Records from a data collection
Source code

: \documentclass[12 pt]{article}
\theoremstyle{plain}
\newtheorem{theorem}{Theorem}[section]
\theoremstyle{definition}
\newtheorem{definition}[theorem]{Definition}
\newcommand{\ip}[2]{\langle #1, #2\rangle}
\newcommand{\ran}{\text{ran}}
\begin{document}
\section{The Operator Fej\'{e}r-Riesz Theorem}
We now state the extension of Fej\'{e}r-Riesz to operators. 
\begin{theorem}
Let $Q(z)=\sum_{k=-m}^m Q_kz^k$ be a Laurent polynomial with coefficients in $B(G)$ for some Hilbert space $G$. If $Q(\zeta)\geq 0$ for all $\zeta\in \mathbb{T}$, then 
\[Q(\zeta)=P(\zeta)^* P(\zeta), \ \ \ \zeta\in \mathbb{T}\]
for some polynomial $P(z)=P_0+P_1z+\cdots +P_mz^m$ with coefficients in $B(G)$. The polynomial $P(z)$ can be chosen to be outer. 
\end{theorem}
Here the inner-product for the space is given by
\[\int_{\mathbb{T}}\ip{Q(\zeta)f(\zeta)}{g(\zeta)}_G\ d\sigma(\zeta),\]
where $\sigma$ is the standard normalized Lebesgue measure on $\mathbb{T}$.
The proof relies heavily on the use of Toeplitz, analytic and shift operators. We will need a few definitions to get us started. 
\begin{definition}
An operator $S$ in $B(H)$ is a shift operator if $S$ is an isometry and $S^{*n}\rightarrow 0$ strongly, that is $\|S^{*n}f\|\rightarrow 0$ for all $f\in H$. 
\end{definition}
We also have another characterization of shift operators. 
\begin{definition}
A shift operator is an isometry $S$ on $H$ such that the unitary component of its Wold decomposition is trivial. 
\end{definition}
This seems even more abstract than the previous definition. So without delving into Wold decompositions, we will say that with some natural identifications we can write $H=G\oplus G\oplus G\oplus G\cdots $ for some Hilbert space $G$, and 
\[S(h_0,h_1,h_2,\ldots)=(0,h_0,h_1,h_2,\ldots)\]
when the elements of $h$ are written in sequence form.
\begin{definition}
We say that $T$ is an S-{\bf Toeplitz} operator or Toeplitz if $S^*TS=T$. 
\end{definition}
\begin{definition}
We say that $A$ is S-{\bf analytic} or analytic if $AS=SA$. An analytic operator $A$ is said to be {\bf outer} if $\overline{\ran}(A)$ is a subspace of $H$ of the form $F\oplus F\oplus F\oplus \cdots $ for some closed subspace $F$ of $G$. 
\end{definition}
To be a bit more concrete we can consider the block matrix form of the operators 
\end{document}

- [HOW TO COMPLETE THIS TASK] Please copy every line from the entries that includes the word "with".

- [OUTPUT OF THE EXERCISE]
Let $Q(z)=\sum_{k=-m}^m Q_kz^k$ be a Laurent polynomial with coefficients in $B(G)$ for some Hilbert space $G$. If $Q(\zeta)\geq 0$ for all $\zeta\in \mathbb{T}$, then 
for some polynomial $P(z)=P_0+P_1z+\cdots +P_mz^m$ with coefficients in $B(G)$. The polynomial $P(z)$ can be chosen to be outer. 
This seems even more abstract than the previous definition. So without delving into Wold decompositions, we will say that with some natural identifications we can write $H=G\oplus G\oplus G\oplus G\cdots $ for some Hilbert space $G$, and 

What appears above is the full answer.